Notice how the bandwidth requirements for data sizes near our cache
sizes sharply increase. Bw_mem could also be used for determining
the cache size, but Lat_mem_rd includes stride options and does not
need a script to generate a graph. The graphs that Lat_mem_rd
produces are also easier to read for the purposes of determining
cache size. Bw_mem provides information useful to applications that
perform data streaming, because performance is directly
proportional to the optimized platform specific implementation of
memcpy ().
Conclusions
We have seen how to use a microbenchmark to speed a code significantly. General optimization techniques targeting the given application, such as loop-reordering in our naive matrix multiply, will provide significant performance improvement. More gain can be achieved by adjusting the working set for an application to fit in the cache hierarchy of the target system. We have illustrated the use of LMBench in identifying cache sizes and latencies to improve the performance of matrix multiplication, but our techniques are generally applicable to any application. Our empirical results indicate that memory latency remains a significant contributor to reduced performance on even the most advanced IA-64 based machines.
References
- 1
- Hennessy, J. L. and Patterson, D. A. Computer Architecture: A Quantitative Approach. Morgan Kaufmann Publishers, 1996, pp. 373-411.
- 2
- Kochan, S. G. and Wood, P. H. UNIX Shell Programming. Hayden Books, 1990.
- 3
- Lay, D. C. Linear Algebra and Its Applications. Addison Wesley Longman, 2000, pp. 106-107.
- 4
- McVoy, L. and Staelin, C. "lmbench: Portable Tools for Performance Analysis," Proceedings of USENIX 1996 Annual Technical Conference. 1996.
- 5
- D. A. Patterson and J. L. Hennessy. Computer Organization and Design: The Hardware / Software Interface. Morgan Kaufmann Publishers, 1998, pp. 513.
- 6
- Strassen, V. "Gaussian Elimination is Not Optimal." Numerische Mathematik 13, 354-356, 1969.
- 7
- Sun, X.-H. and Ni L. , "Scalable Problems and Memory-Bounded Speedup." Journal of Parallel and Distributed Computing, vol. 19, pp. 27-37, 1993.
- 8
- Wall, W. Limits of Instruction Level Parallelism. Paper presented at Conference, 4th International Conference on Architectural Support for Programming Languages and Operating Systems (ASPLOS). 1991.
- 9
- Wulf, W. A. and McKee, S. A. "Hitting the Memory Wall: Implications of the Obvious," Computer Architecture News, 1995.
Biographies
M. Tyler Maxwell (mtmaxwel@cse.sc.edu) is a recent graduate from the University of South Carolina, with a B.S. in Computer Engineering. He will be attending the University of Massachusetts Amherst in the fall of 2002, pursuing an advanced degree in Computer Science. His potential research interests include computer architecture, performance evaluation, software engineering, and operating systems.

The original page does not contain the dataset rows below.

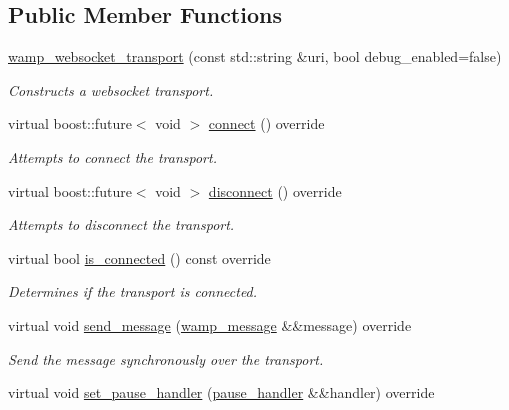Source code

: \subsection*{Public Member Functions}
\begin{DoxyCompactItemize}
\item 
\hyperlink{classautobahn_1_1wamp__websocket__transport_a4f49ed26ca9614e26709dd3e469c9132}{wamp\+\_\+websocket\+\_\+transport} (const std\+::string \&uri, bool debug\+\_\+enabled=false)
\begin{DoxyCompactList}\small\item\em Constructs a websocket transport. \end{DoxyCompactList}\item 
virtual boost\+::future$<$ void $>$ \hyperlink{classautobahn_1_1wamp__websocket__transport_ac7415c55676df83dd76dd96a6bc35628}{connect} () override
\begin{DoxyCompactList}\small\item\em Attempts to connect the transport. \end{DoxyCompactList}\item 
virtual boost\+::future$<$ void $>$ \hyperlink{classautobahn_1_1wamp__websocket__transport_a7fa5bdb8c83811e354db2784e5991aa8}{disconnect} () override
\begin{DoxyCompactList}\small\item\em Attempts to disconnect the transport. \end{DoxyCompactList}\item 
virtual bool \hyperlink{classautobahn_1_1wamp__websocket__transport_aeedb36dcd8bca268dfc755802591faba}{is\+\_\+connected} () const override
\begin{DoxyCompactList}\small\item\em Determines if the transport is connected. \end{DoxyCompactList}\item 
virtual void \hyperlink{classautobahn_1_1wamp__websocket__transport_ac941e567680544f3c829d6f6de7cb999}{send\+\_\+message} (\hyperlink{classautobahn_1_1wamp__message}{wamp\+\_\+message} \&\&message) override
\begin{DoxyCompactList}\small\item\em Send the message synchronously over the transport. \end{DoxyCompactList}\item 
virtual void \hyperlink{classautobahn_1_1wamp__websocket__transport_a94a0e0555dc2929f07f4306d331b2c08}{set\+\_\+pause\+\_\+handler} (\hyperlink{classautobahn_1_1wamp__transport_a834b28db4d03bdb3ff77a4638cc2867d}{pause\+\_\+handler} \&\&handler) override

\end{DoxyCompactItemize}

Kirk W. Cameron (kcameron@cse.sc.edu) received his Ph.D. in Computer Science from Louisiana State University in August, 2000. He is currently an assistant professor at the University of South Carolina. His research interests include parallel and distributed systems, scientific computing, performance evaluation, and computer architecture. He has experience working at Intel Corporation in Oregon and on the Parallel Architecture and Performance team at Los Alamos National Laboratory.
Acknowledgements
Portions of this work were supported by ACM SIGMICRO Sponsored Research Award.